# EXERCISE AIM:
For each line of the listing that includes the word "directory", show the whole line.

# MATERIAL SHOWN:
BEGIN

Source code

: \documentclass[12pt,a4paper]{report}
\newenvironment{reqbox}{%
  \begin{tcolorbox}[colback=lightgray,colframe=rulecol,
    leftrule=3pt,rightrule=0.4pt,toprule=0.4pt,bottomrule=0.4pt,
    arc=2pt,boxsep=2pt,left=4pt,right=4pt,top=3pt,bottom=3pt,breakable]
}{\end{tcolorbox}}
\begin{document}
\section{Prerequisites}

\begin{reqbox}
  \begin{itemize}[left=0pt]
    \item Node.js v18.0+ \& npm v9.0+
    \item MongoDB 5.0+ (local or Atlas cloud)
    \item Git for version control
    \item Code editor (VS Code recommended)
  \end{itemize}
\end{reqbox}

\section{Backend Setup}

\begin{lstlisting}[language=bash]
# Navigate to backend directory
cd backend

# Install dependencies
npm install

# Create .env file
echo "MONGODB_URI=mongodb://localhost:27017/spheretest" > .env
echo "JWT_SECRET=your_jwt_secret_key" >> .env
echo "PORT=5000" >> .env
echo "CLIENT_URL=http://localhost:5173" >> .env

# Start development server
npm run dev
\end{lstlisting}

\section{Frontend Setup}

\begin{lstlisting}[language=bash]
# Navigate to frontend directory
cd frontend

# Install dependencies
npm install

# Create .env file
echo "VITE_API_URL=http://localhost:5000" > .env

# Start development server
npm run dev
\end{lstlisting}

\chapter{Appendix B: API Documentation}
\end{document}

END
BEGIN

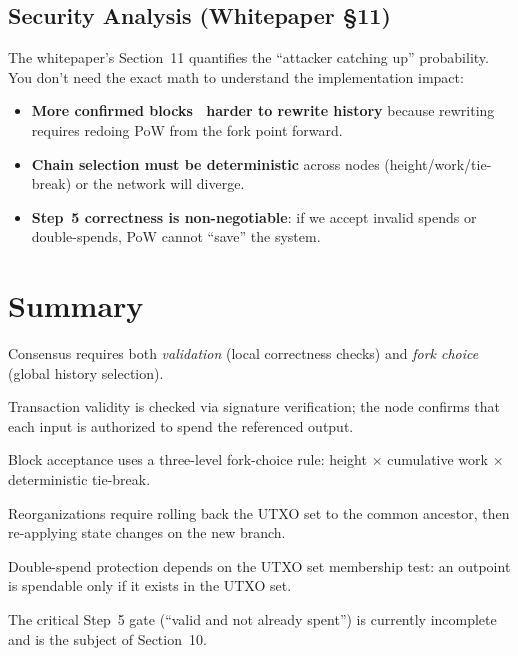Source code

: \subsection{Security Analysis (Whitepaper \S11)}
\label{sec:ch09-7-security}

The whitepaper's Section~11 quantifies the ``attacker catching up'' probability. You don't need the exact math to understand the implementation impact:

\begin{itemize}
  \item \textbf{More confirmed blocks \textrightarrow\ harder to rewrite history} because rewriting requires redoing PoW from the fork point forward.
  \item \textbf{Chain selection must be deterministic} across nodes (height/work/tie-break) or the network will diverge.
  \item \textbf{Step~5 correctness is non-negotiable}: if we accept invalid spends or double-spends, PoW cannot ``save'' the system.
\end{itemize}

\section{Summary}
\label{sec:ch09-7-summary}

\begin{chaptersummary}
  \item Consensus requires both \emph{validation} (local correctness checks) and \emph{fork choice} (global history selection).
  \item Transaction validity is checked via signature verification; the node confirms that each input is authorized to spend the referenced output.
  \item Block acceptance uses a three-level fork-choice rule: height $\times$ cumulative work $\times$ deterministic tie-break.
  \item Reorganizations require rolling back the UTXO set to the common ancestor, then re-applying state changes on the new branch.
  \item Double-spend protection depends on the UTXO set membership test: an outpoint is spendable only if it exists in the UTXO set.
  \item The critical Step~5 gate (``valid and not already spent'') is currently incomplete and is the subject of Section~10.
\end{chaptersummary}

END

# WRITTEN REPLY:
# Navigate to backend directory
# Navigate to frontend directory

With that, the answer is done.